Yoona kemudian mengempaskan Ji Wook sekuat tenaga hingga laki-laki itu berteriak kesakitan. Sebanyak apa pun Ji Wook meminta ampun, itu tidak membuat Yoona berhenti. Ji Wook justru tewas ketika tubuhnya terempas ke lantai, lalu Yoona menjatuhkan sebuah lemari besar sehingga menimpa tubuh Ji Wook.
Yoona menghilang sesaat, kemudian muncul di hadapan keenam laki-laki lain yang sudah memerkosanya tujuh hari yang lalu. Saat itu juga—dengan kemarahan yang menyala-nyala—Yoona telah membunuh kedelapan laki-laki yang sudah melakukan perbuatan buruk padanya.

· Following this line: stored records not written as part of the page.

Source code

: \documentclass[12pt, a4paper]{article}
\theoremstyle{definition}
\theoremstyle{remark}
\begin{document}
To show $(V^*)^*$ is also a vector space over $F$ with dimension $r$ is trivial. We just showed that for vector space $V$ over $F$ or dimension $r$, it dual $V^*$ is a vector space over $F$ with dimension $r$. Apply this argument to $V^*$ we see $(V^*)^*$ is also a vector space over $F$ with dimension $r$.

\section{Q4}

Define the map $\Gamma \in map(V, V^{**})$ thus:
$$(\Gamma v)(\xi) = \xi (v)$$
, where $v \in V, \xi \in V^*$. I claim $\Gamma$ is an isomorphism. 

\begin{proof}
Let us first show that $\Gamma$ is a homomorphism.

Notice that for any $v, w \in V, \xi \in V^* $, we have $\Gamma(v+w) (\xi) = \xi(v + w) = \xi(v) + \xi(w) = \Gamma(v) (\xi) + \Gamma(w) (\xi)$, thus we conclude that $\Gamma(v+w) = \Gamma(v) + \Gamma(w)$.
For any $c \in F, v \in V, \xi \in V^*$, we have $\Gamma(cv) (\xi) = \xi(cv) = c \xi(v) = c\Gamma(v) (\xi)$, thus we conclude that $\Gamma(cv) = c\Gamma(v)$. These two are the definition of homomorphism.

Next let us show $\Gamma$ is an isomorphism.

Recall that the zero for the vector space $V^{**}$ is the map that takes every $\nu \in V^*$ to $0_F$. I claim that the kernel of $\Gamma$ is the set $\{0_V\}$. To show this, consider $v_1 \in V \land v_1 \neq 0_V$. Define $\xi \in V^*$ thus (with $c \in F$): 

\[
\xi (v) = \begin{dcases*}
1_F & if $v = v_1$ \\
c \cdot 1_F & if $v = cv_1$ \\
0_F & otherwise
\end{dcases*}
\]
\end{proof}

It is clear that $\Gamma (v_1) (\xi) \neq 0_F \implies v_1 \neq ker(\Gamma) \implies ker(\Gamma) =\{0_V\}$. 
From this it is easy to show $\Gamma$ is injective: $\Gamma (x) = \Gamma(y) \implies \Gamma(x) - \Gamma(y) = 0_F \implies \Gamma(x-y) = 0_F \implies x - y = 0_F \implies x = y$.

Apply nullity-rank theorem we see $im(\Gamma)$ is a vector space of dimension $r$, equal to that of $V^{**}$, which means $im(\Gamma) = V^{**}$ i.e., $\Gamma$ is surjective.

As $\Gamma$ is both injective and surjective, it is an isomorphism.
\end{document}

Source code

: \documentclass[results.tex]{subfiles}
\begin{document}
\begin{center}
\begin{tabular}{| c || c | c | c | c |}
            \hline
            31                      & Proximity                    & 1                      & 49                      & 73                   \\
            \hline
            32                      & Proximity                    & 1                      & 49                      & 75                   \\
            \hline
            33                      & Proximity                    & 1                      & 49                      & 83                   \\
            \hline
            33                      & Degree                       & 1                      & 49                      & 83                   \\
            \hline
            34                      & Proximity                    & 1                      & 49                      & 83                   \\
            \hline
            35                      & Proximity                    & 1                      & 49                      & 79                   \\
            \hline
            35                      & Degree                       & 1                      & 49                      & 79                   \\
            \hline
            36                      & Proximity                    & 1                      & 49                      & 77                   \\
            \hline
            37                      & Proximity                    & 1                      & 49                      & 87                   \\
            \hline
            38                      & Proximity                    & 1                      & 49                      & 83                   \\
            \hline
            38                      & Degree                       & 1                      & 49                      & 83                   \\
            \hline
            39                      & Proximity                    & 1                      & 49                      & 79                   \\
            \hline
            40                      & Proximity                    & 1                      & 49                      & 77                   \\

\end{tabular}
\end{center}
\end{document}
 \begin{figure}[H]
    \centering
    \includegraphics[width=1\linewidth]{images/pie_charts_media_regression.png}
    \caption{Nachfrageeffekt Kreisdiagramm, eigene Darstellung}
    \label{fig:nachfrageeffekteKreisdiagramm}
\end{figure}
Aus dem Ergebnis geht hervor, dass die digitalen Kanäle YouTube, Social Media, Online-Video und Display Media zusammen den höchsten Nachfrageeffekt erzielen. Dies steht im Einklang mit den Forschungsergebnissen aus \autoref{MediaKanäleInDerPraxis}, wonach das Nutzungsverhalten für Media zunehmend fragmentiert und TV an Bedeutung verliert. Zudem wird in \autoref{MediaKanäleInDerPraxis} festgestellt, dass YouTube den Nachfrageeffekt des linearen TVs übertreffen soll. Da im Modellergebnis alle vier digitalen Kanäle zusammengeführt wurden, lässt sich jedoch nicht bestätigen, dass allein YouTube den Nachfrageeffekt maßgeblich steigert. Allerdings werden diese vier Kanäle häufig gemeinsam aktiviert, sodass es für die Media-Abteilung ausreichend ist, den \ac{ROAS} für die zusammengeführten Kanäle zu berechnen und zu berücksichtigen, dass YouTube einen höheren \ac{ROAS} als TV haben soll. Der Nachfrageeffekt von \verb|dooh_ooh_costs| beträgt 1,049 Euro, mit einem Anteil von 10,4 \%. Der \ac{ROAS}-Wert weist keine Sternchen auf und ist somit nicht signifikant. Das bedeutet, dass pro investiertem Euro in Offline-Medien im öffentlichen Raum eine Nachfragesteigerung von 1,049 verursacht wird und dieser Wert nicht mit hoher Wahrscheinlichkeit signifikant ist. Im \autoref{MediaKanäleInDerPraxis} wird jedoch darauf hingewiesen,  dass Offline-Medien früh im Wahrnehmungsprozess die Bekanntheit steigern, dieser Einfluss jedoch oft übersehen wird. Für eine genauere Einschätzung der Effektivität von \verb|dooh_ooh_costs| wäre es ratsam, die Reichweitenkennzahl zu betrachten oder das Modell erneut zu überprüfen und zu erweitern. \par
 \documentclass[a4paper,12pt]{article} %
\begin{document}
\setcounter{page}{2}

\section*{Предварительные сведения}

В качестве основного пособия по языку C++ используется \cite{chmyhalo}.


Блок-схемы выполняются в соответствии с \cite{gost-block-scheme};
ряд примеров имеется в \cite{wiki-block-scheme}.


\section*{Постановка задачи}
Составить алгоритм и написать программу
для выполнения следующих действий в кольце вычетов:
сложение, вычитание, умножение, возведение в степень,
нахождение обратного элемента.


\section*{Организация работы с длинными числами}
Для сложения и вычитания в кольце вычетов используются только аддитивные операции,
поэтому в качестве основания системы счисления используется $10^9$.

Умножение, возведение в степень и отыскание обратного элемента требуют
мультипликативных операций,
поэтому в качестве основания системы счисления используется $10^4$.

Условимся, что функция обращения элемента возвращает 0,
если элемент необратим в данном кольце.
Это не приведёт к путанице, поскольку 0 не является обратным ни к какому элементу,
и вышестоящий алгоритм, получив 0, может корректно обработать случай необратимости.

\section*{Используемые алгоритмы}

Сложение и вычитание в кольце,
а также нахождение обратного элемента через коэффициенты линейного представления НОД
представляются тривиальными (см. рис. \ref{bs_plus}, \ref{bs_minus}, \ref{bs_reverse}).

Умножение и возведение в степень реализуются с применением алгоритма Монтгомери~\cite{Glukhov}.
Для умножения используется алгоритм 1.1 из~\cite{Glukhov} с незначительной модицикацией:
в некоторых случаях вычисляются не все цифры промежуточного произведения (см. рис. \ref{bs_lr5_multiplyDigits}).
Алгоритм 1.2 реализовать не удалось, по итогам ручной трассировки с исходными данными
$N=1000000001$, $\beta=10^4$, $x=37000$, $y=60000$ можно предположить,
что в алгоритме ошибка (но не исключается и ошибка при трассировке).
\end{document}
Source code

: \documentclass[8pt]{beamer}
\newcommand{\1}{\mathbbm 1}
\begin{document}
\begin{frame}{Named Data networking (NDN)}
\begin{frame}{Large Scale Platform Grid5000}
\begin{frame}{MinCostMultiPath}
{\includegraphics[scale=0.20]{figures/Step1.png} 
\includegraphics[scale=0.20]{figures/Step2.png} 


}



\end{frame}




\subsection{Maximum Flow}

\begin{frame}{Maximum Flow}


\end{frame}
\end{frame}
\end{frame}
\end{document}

Kematian kedelapan laki-laki itu membuat suasana sekolah mencekam. Kepulan asap hitam tiba-tiba memenuhi seluruh sekolah. Tubuh Yoona seketika menghilang tanpa jejak. Darah berceceran di mana-mana. Kondisi mayat kedelapan remaja laki-laki itu sangat mengenaskan. Bahkan, rata-rata tulang mereka mencuat keluar dari tubuh. Beberapa perempuan pingsan melihat kejadian itu.

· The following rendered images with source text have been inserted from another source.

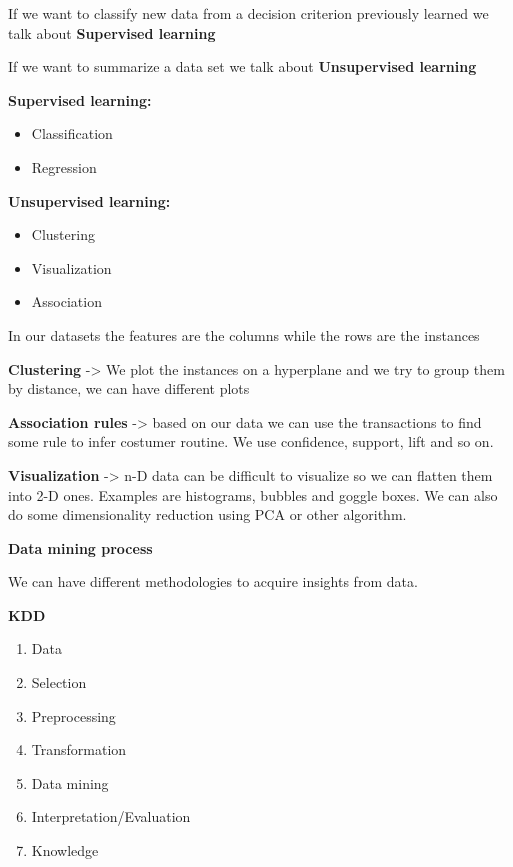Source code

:If we want to classify new data from a decision criterion previously learned we talk about \textbf{Supervised learning}

\vspace{10pt}

If we want to summarize a data set we talk about \textbf{Unsupervised learning}

\vspace{10pt}

\textbf{Supervised learning:}
\begin{itemize}
    \item Classification
    \item Regression
\end{itemize}

\textbf{Unsupervised learning:}
\begin{itemize}
    \item Clustering
    \item Visualization
    \item Association
\end{itemize}

\vspace{20pt}

In our datasets the features are the columns while the rows are the instances

\vspace{20pt}

\textbf{Clustering} -> We plot the instances on a hyperplane and we try to group them by distance, we can have different plots 

\textbf{Association rules} -> based on our data we can use the transactions to find some rule to infer costumer routine. We use confidence, support, lift and so on.

\textbf{Visualization} -> n-D data can be difficult to visualize so we can flatten them into 2-D ones. Examples are histograms, bubbles and goggle boxes. We can also do some dimensionality reduction using PCA or other algorithm.

\textbf{Data mining process}

We can have different methodologies to acquire insights from data.

\vspace{10pt}

\textbf{KDD}
\begin{enumerate}
    \item Data
    \item Selection
    \item Preprocessing
    \item Transformation
    \item Data mining
    \item Interpretation/Evaluation
    \item Knowledge  
\end{enumerate}

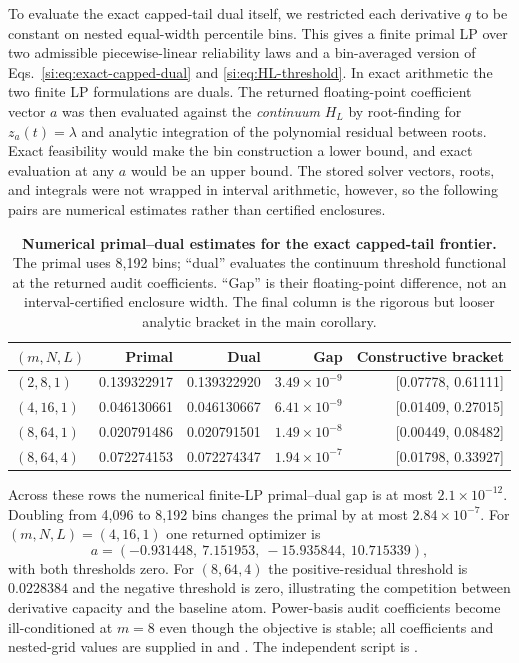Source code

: \documentclass[10pt,twocolumn]{article}
\begin{document}
To evaluate the exact capped-tail dual itself, we restricted each derivative
$q$ to be constant on nested equal-width percentile bins. This gives a finite
primal LP over two admissible piecewise-linear reliability laws and a
bin-averaged version of Eqs.~\ref{si:eq:exact-capped-dual} and
\ref{si:eq:HL-threshold}. In exact arithmetic the two finite LP formulations
are duals. The returned floating-point coefficient vector $a$ was then
evaluated against the \emph{continuum}
$H_L$ by root-finding for $z_a(t)=\lambda$ and analytic integration of the
polynomial residual between roots. Exact feasibility would make the bin
construction a lower bound, and exact evaluation at any $a$ would be an upper
bound. The stored solver vectors, roots, and integrals were not wrapped in
interval arithmetic, however, so the following pairs are numerical estimates
rather than certified enclosures.

\begin{table}[h]
\centering
\caption{\textbf{Numerical primal--dual estimates for the exact capped-tail frontier.} The primal uses 8,192 bins; ``dual'' evaluates the continuum threshold functional at the returned audit coefficients. ``Gap'' is their floating-point difference, not an interval-certified enclosure width. The final column is the rigorous but looser analytic bracket in the main corollary.}
\label{si:tab:capped-dual-checks}
\begin{tabular}{lrrrr}
\toprule
$(m,N,L)$ & Primal & Dual & Gap & Constructive bracket \\
\midrule
$(2,8,1)$  & 0.139322917 & 0.139322920 & $3.49\times10^{-9}$ & [0.07778, 0.61111] \\
$(4,16,1)$ & 0.046130661 & 0.046130667 & $6.41\times10^{-9}$ & [0.01409, 0.27015] \\
$(8,64,1)$ & 0.020791486 & 0.020791501 & $1.49\times10^{-8}$ & [0.00449, 0.08482] \\
$(8,64,4)$ & 0.072274153 & 0.072274347 & $1.94\times10^{-7}$ & [0.01798, 0.33927] \\
\bottomrule
\end{tabular}
\end{table}

Across these rows the numerical finite-LP primal--dual gap is at most
$2.1\times10^{-12}$. Doubling from 4,096 to 8,192 bins changes the primal by
at most $2.84\times10^{-7}$. For $(m,N,L)=(4,16,1)$ one returned optimizer is
\[
a=(-0.931448,\ 7.151953,\ -15.935844,\ 10.715339),
\]
with both thresholds zero. For
$(8,64,4)$ the positive-residual threshold is $0.0228384$ and the negative
threshold is zero, illustrating the competition between derivative capacity
and the baseline atom. Power-basis audit coefficients become ill-conditioned
at $m=8$ even though the objective is stable; all coefficients and nested-grid
values are supplied in
 and
. The independent script is
.
\end{document}
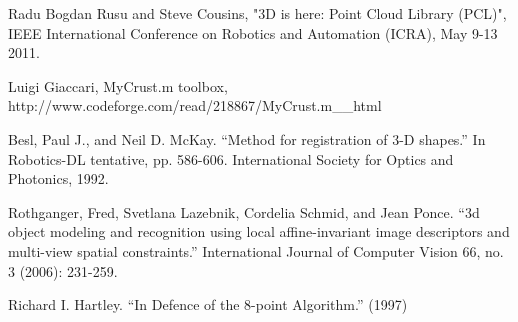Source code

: \documentclass[11pt,twocolumn]{article}
\begin{document}
\begin{thebibliography}{9}

Radu Bogdan Rusu and Steve Cousins, "3D is here: Point Cloud Library (PCL)", IEEE International Conference on Robotics and Automation (ICRA), May 9-13 2011.

Luigi Giaccari, MyCrust.m toolbox,
http://www.codeforge.com/read/218867/MyCrust.m__html

Besl, Paul J., and Neil D. McKay. ``Method for registration of 3-D shapes.'' In Robotics-DL tentative, pp. 586-606. International Society for Optics and Photonics, 1992.

Rothganger, Fred, Svetlana Lazebnik, Cordelia Schmid, and Jean Ponce. ``3d object modeling and recognition using local affine-invariant image descriptors and multi-view spatial constraints.'' International Journal of Computer Vision 66, no. 3 (2006): 231-259.

Richard I. Hartley. ``In Defence of the 8-point Algorithm.'' (1997)


\end{thebibliography}
\end{document}
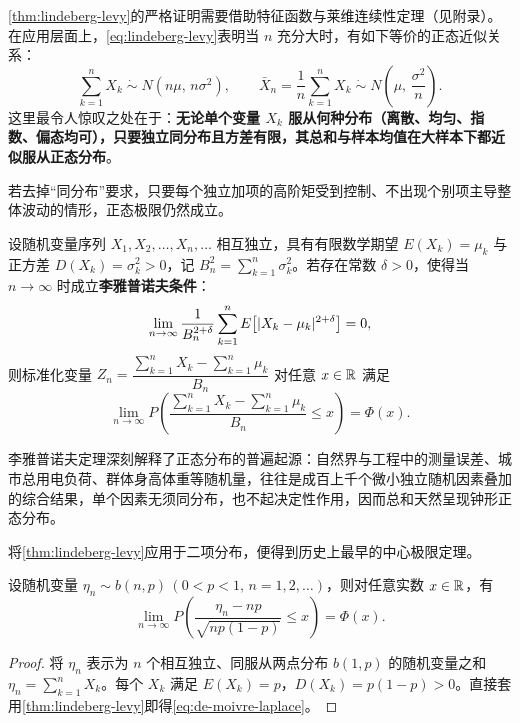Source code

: \cref{thm:lindeberg-levy}的严格证明需要借助特征函数与莱维连续性定理（见附录）。在应用层面上，\eqref{eq:lindeberg-levy}表明当 $n$ 充分大时，有如下等价的正态近似关系：
\begin{equation}
  \sum_{k=1}^{n}X_k\;\dot{\sim}\;N(n\mu,\,n\sigma^2),\qquad
  \bar{X}_n=\frac{1}{n}\sum_{k=1}^{n}X_k\;\dot{\sim}\;N\!\left(\mu,\,\frac{\sigma^2}{n}\right).
  \label{eq:clt-approx}
\end{equation}
这里最令人惊叹之处在于：\textbf{无论单个变量 $X_k$ 服从何种分布（离散、均匀、指数、偏态均可），只要独立同分布且方差有限，其总和与样本均值在大样本下都近似服从正态分布}。

若去掉“同分布”要求，只要每个独立加项的高阶矩受到控制、不出现个别项主导整体波动的情形，正态极限仍然成立。

\begin{theorem}
\label{thm:lyapunov-clt}
设随机变量序列 $X_1,X_2,\ldots,X_n,\ldots$ 相互独立，具有有限数学期望 $E(X_k)=\mu_k$ 与正方差 $D(X_k)=\sigma_k^2>0$，记 $B_n^2=\sum_{k=1}^{n}\sigma_k^2$。若存在常数 $\delta>0$，使得当 $n\to\infty$ 时成立\textbf{李雅普诺夫条件}：
\begin{equation}
  \lim_{n\to\infty}\frac{1}{B_n^{2+\delta}}\sum_{k=1}^{n}E\bigl[\lvert X_k-\mu_k\rvert^{2+\delta}\bigr]=0,
  \label{eq:lyapunov-cond}
\end{equation}
则标准化变量 $Z_n=\dfrac{\sum_{k=1}^{n}X_k-\sum_{k=1}^{n}\mu_k}{B_n}$ 对任意 $x\in\mathbb{R}$ 满足
\begin{equation}
  \lim_{n\to\infty}P\!\left(\frac{\displaystyle\sum_{k=1}^{n}X_k-\sum_{k=1}^{n}\mu_k}{B_n}\le x\right)=\Phi(x).
  \label{eq:lyapunov-clt}
\end{equation}
\end{theorem}

李雅普诺夫定理深刻解释了正态分布的普遍起源：自然界与工程中的测量误差、城市总用电负荷、群体身高体重等随机量，往往是成百上千个微小独立随机因素叠加的综合结果，单个因素无须同分布，也不起决定性作用，因而总和天然呈现钟形正态分布。

将\cref{thm:lindeberg-levy}应用于二项分布，便得到历史上最早的中心极限定理。

\begin{theorem}
\label{thm:de-moivre-laplace}
设随机变量 $\eta_n\sim b(n,p)\,(0<p<1,\,n=1,2,\ldots)$，则对任意实数 $x\in\mathbb{R}$，有
\begin{equation}
  \lim_{n\to\infty}P\!\left(\frac{\eta_n-np}{\sqrt{np(1-p)}}\le x\right)=\Phi(x).
  \label{eq:de-moivre-laplace}
\end{equation}
\end{theorem}
\begin{proof}
将 $\eta_n$ 表示为 $n$ 个相互独立、同服从两点分布 $b(1,p)$ 的随机变量之和 $\eta_n=\sum_{k=1}^{n}X_k$。每个 $X_k$ 满足 $E(X_k)=p$，$D(X_k)=p(1-p)>0$。直接套用\cref{thm:lindeberg-levy}即得\eqref{eq:de-moivre-laplace}。
\end{proof}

Tak berapa lama, pihak kepolisian datang dan menanyai saksi-saksi yang melihat pembunuhan itu. Kesaksian mereka sama, yaitu sesosok makhluk yang mirip Yoona datang dan membalas dendam.

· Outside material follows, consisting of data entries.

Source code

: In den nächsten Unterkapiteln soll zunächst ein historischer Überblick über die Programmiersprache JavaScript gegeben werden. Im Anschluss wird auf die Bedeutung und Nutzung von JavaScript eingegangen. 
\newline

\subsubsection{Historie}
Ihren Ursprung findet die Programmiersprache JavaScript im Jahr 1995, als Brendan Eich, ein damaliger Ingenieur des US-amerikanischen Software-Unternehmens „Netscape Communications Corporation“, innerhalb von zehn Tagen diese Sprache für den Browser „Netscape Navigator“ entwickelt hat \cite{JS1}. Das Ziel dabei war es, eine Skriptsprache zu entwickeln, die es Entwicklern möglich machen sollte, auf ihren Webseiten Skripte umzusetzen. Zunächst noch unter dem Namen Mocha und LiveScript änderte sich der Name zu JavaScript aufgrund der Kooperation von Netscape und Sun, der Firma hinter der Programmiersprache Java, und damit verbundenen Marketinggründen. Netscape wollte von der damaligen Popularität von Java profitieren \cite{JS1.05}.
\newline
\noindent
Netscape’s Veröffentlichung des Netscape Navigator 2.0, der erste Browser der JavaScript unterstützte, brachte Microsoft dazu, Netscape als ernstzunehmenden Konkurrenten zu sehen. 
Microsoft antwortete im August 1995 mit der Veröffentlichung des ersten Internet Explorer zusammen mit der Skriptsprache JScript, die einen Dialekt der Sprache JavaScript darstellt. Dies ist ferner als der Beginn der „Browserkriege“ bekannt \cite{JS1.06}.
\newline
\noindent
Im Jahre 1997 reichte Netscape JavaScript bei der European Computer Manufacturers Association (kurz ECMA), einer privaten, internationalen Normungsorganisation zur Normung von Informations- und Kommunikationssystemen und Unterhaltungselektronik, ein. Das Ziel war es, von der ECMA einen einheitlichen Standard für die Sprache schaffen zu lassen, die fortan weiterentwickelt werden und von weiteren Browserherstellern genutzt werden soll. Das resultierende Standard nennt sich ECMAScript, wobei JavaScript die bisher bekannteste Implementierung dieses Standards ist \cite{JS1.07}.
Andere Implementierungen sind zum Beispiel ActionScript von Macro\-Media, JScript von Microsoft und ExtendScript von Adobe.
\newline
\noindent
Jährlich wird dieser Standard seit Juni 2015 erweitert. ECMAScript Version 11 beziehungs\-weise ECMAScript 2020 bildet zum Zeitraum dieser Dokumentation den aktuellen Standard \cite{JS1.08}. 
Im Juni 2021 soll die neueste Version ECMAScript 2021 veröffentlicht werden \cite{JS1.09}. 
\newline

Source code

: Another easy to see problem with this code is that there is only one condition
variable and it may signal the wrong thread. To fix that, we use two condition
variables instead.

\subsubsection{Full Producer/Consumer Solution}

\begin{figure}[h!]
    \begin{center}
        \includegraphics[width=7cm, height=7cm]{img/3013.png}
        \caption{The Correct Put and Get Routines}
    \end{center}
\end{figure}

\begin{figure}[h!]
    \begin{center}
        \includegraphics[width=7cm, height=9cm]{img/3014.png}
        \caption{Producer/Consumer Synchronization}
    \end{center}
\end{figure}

Pagi itu baru menunjukkan pukul 09.00 ketika awan menjadi gelap dan angin berembus kencang. Debu-debu beterbangan dan membawa sebuah roh hinggap dalam tubuh seorang detektif. Tak lama, detektif itu mengulurkan tangannya dan mengembalikan serta menghidupkan mayat kedelapan pria yang telah mati itu.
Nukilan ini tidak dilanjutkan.